This is a police procedural, but it's also about the nature of policing, about the gap between law and justice, the self and the state. Scholars of Gramsci will have a field day with it. This is a film that demands to be approached critically. The cues are obvious enough; Cristi argues with his wife (the excellent Irina Saulescu) about the meaning of a song, she advised him that he made a spelling mistake - the Romanian Academy now recognises "not any" as a negative pronomial adjective rather than a conjunction with an indefinite article - 'nici un' is a single word now. The revelations in Police, Adjective are organic, growing in the loam of what seems like tedium. Enough happens, enough is happening to make the wait worthwhile - more Silent Light than Putty Hill, all building to a decision, a closing line that's heartbreaking.

There are other moments that excel, an almost fractal depth to the characterisation - Corneliu Porumbiu's script is so dense that every word imparts a fragment of meaning; and watching the film subtitled, that textual depth is foregrounded. "Criminals say 'squealed' - we say 'denounced'", the implications of being bad at football, graffiti for Steaua Bucharest and the Chicago Bulls.

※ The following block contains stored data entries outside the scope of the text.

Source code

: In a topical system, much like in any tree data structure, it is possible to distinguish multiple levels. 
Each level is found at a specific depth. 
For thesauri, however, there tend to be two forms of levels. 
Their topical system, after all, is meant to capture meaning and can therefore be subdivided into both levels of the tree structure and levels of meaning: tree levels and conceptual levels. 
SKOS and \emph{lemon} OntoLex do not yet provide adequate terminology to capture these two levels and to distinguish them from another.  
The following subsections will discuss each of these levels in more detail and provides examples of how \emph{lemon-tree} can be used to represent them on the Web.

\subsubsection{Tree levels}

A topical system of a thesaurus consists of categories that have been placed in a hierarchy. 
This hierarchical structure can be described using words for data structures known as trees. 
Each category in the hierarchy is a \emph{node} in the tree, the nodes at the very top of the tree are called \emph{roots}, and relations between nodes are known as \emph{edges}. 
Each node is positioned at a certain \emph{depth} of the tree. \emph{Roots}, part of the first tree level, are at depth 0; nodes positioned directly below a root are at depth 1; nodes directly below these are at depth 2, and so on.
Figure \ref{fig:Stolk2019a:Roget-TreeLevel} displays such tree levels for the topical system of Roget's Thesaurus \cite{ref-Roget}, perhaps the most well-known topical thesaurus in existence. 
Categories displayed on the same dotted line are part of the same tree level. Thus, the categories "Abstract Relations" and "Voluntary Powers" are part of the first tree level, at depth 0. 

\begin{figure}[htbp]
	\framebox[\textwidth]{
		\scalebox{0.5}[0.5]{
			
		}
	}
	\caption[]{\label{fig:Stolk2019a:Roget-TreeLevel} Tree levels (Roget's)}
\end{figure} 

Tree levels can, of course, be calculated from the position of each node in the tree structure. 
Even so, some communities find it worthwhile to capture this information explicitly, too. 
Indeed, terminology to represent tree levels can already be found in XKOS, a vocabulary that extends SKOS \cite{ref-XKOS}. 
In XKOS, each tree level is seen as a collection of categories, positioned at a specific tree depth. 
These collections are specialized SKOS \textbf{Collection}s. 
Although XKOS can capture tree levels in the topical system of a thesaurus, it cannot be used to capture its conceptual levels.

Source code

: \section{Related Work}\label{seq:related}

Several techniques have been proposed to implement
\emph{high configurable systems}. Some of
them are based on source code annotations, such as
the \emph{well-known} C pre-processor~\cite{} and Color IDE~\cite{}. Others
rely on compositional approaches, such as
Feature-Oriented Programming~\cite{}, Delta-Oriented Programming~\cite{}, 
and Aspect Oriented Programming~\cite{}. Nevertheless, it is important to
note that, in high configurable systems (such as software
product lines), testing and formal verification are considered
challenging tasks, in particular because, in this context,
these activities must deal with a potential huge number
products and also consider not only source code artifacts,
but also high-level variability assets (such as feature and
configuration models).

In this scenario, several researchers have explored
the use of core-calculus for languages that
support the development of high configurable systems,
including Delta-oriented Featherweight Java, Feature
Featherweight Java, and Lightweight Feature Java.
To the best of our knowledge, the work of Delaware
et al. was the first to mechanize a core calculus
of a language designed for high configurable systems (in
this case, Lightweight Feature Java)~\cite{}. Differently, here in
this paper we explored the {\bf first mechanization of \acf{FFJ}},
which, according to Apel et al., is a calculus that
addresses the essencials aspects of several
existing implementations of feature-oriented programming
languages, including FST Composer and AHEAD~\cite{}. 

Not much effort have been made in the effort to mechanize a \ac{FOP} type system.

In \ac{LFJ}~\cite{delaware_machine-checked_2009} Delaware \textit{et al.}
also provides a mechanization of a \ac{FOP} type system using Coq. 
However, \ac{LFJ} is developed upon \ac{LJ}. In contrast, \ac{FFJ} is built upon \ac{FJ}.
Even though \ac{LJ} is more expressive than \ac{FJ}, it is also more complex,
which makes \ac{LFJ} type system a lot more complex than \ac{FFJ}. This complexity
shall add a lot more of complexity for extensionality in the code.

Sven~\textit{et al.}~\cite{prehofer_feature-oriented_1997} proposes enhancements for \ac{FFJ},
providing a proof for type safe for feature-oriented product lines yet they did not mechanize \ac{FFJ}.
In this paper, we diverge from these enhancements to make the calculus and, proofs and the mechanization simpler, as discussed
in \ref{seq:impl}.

It wouldn't work in English, it needs the rigidity of State control of language, the traces of State-control of everything - perhaps uniquely Romanian, but also universal.

Other moments are strong because of what amounts to a hyper-realism, Cristi's vantage of the 'criminals' adopted by the camera, any conversation they are having obliterated by the background sounds of football. The lie Cristi tells the attendant at the kiosk he loiters outside, explaining his presence by pretending to be an agent of what we would infer is a failed state, rather than a legitimate authority. Even watching Cristi eat his dinner becomes fascinating, because there is meaning there to acquire. Not a line nor a movement is wasted.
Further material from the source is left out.